Exercise details :: Copy every line in the records below that contains the word "processSandbox".

Source data ::
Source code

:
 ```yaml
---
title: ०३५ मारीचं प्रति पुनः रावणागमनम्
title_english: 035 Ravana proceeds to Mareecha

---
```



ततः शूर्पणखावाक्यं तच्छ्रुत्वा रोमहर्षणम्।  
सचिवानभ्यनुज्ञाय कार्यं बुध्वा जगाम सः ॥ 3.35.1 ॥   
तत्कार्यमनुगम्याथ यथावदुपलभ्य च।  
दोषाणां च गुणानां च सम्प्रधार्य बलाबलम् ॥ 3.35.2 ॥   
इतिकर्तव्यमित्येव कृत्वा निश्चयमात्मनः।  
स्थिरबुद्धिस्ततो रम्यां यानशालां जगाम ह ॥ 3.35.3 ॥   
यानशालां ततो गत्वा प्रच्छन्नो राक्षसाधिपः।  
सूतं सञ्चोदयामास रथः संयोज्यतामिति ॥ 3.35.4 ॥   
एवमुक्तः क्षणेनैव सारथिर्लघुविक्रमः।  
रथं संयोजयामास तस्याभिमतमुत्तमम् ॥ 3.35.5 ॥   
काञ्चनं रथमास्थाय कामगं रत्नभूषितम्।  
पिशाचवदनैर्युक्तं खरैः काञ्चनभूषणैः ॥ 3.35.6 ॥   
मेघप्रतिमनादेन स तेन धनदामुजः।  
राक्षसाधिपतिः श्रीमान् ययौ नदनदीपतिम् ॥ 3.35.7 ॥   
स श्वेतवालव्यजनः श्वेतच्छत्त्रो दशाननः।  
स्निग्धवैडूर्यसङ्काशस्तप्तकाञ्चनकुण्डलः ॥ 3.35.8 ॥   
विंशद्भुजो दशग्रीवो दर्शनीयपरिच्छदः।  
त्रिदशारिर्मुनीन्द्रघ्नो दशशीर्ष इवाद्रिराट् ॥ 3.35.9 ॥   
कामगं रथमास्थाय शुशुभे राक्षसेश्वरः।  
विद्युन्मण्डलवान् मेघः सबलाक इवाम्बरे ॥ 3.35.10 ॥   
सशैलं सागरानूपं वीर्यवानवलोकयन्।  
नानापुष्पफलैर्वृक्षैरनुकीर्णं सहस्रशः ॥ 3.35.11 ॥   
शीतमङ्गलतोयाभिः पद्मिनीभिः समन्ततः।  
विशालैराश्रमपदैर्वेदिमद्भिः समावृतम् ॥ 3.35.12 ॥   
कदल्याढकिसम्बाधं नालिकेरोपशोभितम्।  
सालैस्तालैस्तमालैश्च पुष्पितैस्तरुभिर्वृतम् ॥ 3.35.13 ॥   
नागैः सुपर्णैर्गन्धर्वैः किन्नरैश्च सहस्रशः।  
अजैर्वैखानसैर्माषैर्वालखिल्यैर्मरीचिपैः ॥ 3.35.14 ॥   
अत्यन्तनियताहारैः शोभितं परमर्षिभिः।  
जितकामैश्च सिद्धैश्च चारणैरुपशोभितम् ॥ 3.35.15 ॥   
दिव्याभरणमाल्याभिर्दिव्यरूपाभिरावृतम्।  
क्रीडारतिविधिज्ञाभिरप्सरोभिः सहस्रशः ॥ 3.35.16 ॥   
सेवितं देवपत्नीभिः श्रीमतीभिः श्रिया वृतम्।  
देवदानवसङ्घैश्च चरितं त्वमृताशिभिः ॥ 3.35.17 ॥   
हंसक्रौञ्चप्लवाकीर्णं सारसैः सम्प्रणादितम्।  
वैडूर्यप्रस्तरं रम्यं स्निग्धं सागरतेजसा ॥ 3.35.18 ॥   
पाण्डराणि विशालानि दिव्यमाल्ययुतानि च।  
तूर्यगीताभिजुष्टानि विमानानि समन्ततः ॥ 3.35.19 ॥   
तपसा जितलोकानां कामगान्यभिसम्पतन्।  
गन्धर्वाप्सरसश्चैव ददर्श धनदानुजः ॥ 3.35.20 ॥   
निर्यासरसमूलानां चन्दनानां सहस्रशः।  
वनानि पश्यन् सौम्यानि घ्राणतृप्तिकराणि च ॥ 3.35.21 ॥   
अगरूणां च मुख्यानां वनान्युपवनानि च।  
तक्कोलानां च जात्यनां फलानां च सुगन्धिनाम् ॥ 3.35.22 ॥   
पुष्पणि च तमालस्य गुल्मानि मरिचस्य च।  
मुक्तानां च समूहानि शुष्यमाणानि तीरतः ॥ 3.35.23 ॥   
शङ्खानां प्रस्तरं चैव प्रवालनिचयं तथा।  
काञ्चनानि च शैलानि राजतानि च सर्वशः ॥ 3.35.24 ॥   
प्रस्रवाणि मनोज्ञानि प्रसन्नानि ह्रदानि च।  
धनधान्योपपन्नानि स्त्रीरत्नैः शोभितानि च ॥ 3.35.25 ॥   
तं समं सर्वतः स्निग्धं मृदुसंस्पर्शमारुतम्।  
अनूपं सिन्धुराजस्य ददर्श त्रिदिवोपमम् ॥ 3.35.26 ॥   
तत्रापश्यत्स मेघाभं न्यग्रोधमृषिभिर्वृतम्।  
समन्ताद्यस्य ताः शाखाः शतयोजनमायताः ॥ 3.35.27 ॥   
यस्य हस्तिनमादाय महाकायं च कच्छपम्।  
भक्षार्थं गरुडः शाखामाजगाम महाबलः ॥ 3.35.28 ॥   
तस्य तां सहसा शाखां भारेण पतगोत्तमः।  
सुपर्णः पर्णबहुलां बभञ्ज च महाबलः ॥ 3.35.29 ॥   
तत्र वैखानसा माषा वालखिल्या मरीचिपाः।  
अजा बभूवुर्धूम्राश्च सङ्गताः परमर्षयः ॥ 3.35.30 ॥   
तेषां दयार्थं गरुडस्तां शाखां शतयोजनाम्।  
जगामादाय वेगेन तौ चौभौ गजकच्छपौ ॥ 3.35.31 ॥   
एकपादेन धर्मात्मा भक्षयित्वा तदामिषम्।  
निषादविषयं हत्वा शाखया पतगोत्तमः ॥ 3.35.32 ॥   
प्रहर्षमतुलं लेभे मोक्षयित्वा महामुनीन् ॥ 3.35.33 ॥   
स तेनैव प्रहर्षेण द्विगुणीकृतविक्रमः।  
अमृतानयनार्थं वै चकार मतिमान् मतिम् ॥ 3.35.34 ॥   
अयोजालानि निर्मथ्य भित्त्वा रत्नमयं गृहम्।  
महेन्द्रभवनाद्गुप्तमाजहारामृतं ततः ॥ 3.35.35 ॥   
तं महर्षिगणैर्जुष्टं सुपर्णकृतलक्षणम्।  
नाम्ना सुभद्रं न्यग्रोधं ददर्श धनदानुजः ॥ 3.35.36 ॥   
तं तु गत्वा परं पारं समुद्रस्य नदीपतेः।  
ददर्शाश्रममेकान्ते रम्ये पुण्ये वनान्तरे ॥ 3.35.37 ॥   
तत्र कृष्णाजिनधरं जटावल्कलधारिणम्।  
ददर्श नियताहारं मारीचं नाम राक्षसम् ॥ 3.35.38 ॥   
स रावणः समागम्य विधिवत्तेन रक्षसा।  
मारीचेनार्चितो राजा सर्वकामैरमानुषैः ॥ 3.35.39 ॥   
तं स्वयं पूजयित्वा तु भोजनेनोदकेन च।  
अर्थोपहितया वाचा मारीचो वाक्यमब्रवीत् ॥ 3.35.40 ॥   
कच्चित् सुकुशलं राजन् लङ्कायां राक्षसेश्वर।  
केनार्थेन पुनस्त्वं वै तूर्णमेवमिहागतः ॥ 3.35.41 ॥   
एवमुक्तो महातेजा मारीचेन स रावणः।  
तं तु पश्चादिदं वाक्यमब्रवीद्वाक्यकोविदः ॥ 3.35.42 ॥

...

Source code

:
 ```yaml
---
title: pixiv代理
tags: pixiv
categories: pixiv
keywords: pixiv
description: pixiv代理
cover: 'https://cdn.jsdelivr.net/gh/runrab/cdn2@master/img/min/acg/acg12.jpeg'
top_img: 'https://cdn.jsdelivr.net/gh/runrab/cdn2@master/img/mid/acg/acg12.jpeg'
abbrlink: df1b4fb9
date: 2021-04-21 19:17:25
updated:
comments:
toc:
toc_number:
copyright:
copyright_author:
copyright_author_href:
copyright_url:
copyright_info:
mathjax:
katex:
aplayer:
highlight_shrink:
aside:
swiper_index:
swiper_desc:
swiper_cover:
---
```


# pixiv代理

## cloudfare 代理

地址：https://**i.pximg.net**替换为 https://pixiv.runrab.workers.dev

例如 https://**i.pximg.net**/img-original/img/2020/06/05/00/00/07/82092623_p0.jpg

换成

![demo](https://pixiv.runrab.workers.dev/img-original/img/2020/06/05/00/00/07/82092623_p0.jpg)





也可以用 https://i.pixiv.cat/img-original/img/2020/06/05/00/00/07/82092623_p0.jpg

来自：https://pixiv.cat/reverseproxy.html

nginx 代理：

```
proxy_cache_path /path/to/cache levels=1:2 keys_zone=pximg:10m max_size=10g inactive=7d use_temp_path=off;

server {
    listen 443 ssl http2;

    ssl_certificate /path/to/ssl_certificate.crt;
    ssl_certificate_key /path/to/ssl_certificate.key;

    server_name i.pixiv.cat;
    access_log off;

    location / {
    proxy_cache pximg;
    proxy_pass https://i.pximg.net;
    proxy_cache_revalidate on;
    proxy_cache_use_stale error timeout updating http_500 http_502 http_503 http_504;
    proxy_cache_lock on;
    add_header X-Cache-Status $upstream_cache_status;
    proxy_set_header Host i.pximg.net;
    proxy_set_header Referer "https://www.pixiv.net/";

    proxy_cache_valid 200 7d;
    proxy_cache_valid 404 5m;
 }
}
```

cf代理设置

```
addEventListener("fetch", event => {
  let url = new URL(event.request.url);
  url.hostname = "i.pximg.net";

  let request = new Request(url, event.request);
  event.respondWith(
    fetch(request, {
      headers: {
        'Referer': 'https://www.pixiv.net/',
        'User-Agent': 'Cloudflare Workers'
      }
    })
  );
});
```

---

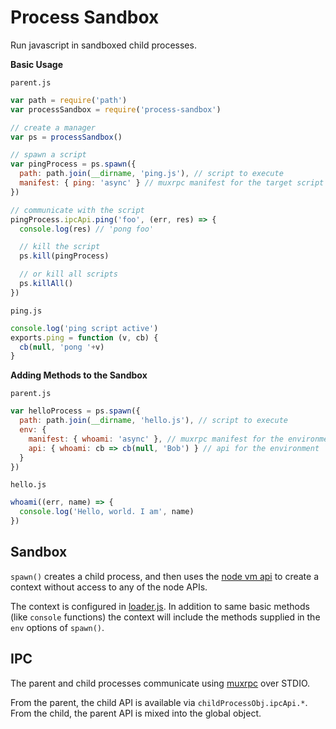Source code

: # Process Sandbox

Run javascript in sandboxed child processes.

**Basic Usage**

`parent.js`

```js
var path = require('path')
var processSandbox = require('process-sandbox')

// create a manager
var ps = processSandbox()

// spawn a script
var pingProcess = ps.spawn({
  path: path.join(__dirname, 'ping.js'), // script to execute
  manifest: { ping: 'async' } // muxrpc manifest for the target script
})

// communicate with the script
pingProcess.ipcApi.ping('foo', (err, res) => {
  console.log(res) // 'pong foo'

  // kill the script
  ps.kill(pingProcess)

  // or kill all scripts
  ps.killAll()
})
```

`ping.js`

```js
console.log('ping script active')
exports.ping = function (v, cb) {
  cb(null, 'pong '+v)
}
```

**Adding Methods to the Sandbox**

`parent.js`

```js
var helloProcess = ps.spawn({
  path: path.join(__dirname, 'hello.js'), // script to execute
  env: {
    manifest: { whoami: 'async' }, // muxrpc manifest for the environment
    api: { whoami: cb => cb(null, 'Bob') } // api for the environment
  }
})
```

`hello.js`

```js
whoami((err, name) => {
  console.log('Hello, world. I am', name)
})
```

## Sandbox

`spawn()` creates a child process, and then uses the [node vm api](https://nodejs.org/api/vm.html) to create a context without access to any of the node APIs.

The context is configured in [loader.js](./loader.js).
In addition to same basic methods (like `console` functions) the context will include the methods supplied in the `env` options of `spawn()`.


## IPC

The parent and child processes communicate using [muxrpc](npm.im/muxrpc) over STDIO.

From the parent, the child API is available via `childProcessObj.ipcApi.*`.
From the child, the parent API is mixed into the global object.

Response ::
var processSandbox = require('process-sandbox')
var ps = processSandbox()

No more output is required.